Clara vivía, pues, una vida litúrgica tal como
la Iglesia la desea para todos sus hijos. En efecto, si la liturgia celebra los
misterios de Cristo, es para que los hagamos nuestros. La finalidad de las
palabras, los cantos y los gestos es hacernos presentes dichos misterios a fin
de despertar en nuestros corazones la alabanza y la acción de gracias, y
ponernos en comunión vital con Cristo y sus misterios.
Es verdad que hace falta haber meditado largo
tiempo en la oración solitaria, para vivir las celebraciones litúrgicas con tal
profundidad. Quien no se ha detenido a contemplar a Cristo en Belén, en
Nazaret, en el Calvario, no llegará lejos en su participación personal en los
misterios de Navidad y de Pascua. Una vida litúrgica que no se apoya en la
oración personal corre el riesgo de ser una especie de «representación» que no
compromete verdaderamente a los actores.
Pero santa Clara fue una gran contemplativa,
asidua a la oración silenciosa. Cuantos la conocieron lo atestiguan.
Clara vivía habitualmente con la mirada puesta
en Dios, con el espíritu y el corazón ocupados en Él. Con todo, la oración en
sentido fuerte marcaba horas de plenitud en su existencia inmersa en Dios. En
tales momentos, a solas con el Señor, completamente entregada y abandonada en
sus manos, penetraba cada vez más profundamente en su intimidad, saciaba su sed
de amor y alimentaba su voluntad de traducir en toda su vida su amor.
La Eucaristía era para Clara, al igual que
para Francisco, el lugar privilegiado de este encuentro con Cristo. Para ambos,
si bien el Señor nos ha dejado en cuanto a su presencia corporal, permanece con
nosotros en su presencia eucarística: «Y como se mostró a los santos apóstoles
en carne verdadera -dice Francisco-, así también ahora se nos muestra a
nosotros en el pan sagrado.

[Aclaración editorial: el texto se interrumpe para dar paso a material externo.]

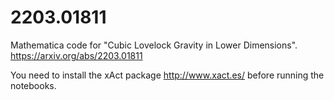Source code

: # 2203.01811
Mathematica code for "Cubic Lovelock Gravity in Lower Dimensions". https://arxiv.org/abs/2203.01811

You need to install the xAct package http://www.xact.es/ before running the notebooks.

Y como ellos, con la mirada de su carne, sólo veían
la carne de él, pero, contemplándolo con ojos espirituales, creían que él era
Dios, así también nosotros, viendo el pan y el vino con los ojos corporales,
veamos y creamos firmemente que es su santísimo cuerpo y sangre vivo y
verdadero» (Adm 1,19-21).
Aunque son pocos los testimonios referentes a
la vida eucarística en San Damián, la célebre oración ante la hostia consagrada
durante la invasión del monasterio por los soldados musulmanes, el cuidado de
Clara para adornar los altares con paños finos, el tema privilegiado de las
conversaciones con el cardenal Hugolino durante su permanencia en San Damián en
las fiestas de Pascua, etc., inducen a creer que Clara se asoció plenamente a
la devoción eucarística de su padre y amigo Francisco.